Thankfully, Christopher Smith's festive fable lifts the gloom with a predictable yet magical tale of a fractured family, which is reunited by the power of the season.
The writer-director is evidently a huge fan of E.T.: The Extra-Terrestrial, crafting an uplifting resolution that is strongly reminiscent of Spielberg's classic, including a swollen orchestral crescendo that should perhaps be entitled An Unabashed Ode To John Williams.
Get Santa might not scale the dizzy heights of the 1982 film it hopes to emulate, but what Smith's script lacks in subtlety and sophistication, it makes up for in heart-warming sentiment and an abundance of wholesome cheer, plus a herd of flatulent reindeer guaranteed to have tykes giggling with glee.

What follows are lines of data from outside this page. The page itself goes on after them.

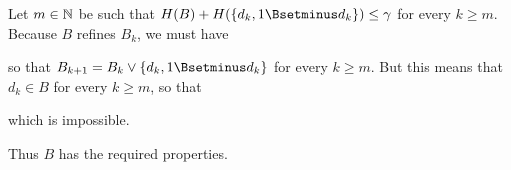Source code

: {
     
\noindent Let $m\in\Bbb N$ be such that $H(B)+H(\{d_k,1\Bsetminus
d_k\})\le\gamma$ for every $k\ge m$.   Because $B$ refines $B_k$, we
must
have
     
     
\noindent so that $B_{k+1}=B_k\vee\{d_k,1\Bsetminus d_k\}$ for every
$k\ge m$.   But this means that $d_k\in B$ for every $k\ge m$, so that
     
     
\noindent which is impossible.\ \Bang\Qed
     
Thus $B$ has the required properties.
}%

Admittedly, there are moments when the tone becomes sickly sweet and threatens to send the audience into sugar shock but what is Christmas without garish excess?
Getaway driver Steve Anderson (Rafe Spall) is released from prison and heads straight to a meeting with his parole officer, Ruth Morbury (Joanna Scanlan), who insists that he checks at in 5pm every day except for December 25.

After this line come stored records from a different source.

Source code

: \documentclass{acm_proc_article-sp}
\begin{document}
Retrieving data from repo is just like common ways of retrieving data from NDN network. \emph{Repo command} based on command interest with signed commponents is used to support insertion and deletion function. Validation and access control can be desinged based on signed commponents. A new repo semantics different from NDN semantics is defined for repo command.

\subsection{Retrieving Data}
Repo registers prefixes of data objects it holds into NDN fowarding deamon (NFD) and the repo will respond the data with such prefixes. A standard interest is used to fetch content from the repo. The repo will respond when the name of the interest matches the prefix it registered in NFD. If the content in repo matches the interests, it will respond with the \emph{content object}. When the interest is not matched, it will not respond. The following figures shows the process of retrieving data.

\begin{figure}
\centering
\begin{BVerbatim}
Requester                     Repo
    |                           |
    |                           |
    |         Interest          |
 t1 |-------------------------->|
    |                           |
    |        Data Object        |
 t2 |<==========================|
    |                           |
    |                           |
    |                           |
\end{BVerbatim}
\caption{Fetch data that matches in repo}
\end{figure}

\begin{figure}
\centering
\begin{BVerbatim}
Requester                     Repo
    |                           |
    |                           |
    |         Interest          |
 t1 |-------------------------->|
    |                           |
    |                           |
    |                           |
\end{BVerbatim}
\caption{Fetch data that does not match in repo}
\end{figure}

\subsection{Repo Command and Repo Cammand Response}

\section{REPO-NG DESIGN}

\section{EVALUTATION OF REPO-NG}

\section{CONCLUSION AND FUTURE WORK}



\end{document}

"Miss an appointment and I'll presume you're stealing," she growls.
His release coincides with the mysterious appearance of reindeer on Tower Bridge, which sparks a media circus.
It transpires that Santa Claus (Jim Broadbent) has crash-landed and needs help to get his sleigh airborne.
Steve's nine-year-old son Tom (Kit Connor), who lives with his mother Alison (Jodie Whittaker) and her new partner (Joshua McGuire), discovers the figurehead of Christmas asleep in the garage and the boy telephones his old man for help.
Having waited two years, one month and three days to be reunited with his boy, Steve races to Tom's aid and they embark on a madcap quest to save Christmas, defying Steve's parole in the process.
Meanwhile, Santa finds himself behind bars with some of Steve's old block mates including The Barber (Stephen Graham), Knuckles (Nonso Anozie) and Sally (Warwick Davis).
Get Santa rests largely on the shoulders of newcomer Connor and he's a natural, sparking lovely on-screen rapport with Spall.
Broadbent, who previously voiced Santa in the computer-animated jaunt Arthur Christmas, brings warmth and gravitas to his role.
Whittaker is shamefully underused, but Scanlan savours her limited screen time, channelling the villainous spirit of Pam Ferris in Roald Dahl's Matilda.
Lapland sequences, which were shot in Yorkshire, benefit from splendid production design and some nifty digital effects to bring to life a glittering wonderland populated by Santa's little helpers, who apparently cannot take flight because, "If we fly over 1,000 feet, we explode."
An act of elf-destruction - you learn something new every day.